=== Begin Enclosure ===

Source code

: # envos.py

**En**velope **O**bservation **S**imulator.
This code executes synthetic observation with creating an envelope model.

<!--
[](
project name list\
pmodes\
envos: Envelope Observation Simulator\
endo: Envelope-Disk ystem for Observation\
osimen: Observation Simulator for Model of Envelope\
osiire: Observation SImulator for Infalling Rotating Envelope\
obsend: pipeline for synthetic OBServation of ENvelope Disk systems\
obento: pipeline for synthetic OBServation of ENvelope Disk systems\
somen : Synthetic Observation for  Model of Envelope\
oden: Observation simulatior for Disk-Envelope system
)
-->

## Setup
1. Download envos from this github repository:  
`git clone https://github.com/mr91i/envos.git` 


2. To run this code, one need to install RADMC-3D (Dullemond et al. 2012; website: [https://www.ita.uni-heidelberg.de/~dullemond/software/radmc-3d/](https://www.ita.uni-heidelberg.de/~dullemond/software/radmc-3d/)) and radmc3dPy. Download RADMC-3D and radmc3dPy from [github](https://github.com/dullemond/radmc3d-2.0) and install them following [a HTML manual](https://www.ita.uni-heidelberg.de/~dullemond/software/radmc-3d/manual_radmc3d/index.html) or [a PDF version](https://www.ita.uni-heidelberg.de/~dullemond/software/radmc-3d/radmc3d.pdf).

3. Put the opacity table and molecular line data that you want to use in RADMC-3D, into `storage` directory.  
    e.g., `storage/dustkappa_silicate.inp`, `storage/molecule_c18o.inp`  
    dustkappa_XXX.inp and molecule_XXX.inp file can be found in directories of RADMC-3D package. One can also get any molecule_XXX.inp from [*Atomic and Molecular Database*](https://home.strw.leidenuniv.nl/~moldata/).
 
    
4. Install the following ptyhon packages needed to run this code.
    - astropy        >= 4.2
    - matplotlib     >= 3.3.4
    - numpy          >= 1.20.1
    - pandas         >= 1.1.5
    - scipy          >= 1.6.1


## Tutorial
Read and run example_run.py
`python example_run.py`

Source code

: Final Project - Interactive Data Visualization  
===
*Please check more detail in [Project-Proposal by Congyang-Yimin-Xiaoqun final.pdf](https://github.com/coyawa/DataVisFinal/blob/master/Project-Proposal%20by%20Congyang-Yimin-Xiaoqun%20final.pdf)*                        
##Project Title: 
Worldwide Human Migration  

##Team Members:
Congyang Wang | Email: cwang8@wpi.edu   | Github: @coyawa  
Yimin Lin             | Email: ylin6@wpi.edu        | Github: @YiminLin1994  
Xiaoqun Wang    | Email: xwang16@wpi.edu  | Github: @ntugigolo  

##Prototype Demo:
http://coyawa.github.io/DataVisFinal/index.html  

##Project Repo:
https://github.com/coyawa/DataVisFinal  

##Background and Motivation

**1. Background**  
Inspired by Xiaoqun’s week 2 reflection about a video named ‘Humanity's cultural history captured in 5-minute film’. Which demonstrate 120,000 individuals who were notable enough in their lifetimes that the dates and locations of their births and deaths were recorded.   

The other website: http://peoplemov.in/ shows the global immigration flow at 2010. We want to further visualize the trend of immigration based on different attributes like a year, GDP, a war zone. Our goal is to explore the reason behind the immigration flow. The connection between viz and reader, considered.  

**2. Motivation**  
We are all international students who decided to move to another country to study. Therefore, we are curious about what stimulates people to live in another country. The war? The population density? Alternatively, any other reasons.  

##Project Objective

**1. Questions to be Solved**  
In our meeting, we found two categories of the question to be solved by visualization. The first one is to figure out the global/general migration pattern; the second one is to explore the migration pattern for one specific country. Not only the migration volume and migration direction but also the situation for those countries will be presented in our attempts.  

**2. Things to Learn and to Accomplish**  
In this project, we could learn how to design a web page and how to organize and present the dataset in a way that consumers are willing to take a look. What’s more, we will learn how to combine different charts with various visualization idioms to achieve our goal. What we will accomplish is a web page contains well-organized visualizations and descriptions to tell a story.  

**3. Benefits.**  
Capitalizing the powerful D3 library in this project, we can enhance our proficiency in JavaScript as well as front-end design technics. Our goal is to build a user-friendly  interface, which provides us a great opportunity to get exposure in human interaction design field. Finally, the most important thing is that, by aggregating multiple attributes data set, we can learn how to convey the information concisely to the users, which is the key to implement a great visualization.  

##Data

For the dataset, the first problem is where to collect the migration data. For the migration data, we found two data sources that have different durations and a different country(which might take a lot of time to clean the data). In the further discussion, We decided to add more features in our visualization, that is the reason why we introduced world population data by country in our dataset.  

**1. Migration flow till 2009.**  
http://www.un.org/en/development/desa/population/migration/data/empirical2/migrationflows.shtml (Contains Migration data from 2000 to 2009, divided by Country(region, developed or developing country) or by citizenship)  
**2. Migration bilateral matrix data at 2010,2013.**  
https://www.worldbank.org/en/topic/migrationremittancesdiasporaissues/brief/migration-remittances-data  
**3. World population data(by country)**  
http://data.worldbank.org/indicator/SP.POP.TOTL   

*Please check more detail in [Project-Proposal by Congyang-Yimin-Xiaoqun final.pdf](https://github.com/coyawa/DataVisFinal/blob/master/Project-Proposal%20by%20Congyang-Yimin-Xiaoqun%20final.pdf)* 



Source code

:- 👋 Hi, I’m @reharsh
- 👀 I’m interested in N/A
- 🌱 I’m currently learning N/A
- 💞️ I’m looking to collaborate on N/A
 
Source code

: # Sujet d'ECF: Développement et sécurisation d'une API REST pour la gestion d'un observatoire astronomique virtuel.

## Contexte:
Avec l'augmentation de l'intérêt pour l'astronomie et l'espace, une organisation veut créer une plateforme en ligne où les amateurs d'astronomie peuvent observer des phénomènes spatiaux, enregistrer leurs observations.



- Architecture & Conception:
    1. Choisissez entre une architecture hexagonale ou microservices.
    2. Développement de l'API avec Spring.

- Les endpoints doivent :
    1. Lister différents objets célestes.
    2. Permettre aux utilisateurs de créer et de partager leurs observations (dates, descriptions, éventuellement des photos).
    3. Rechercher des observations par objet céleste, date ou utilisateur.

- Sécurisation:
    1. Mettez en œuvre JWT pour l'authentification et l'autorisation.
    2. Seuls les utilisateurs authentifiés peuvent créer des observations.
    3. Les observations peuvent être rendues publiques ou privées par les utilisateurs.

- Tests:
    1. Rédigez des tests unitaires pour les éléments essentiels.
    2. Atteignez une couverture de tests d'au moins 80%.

=== End Enclosure ===

Among the lines above, find those with the word "pour" and list them.

: # Sujet d'ECF: Développement et sécurisation d'une API REST pour la gestion d'un observatoire astronomique virtuel.
Avec l'augmentation de l'intérêt pour l'astronomie et l'espace, une organisation veut créer une plateforme en ligne où les amateurs d'astronomie peuvent observer des phénomènes spatiaux, enregistrer leurs observations.
    1. Mettez en œuvre JWT pour l'authentification et l'autorisation.
    1. Rédigez des tests unitaires pour les éléments essentiels.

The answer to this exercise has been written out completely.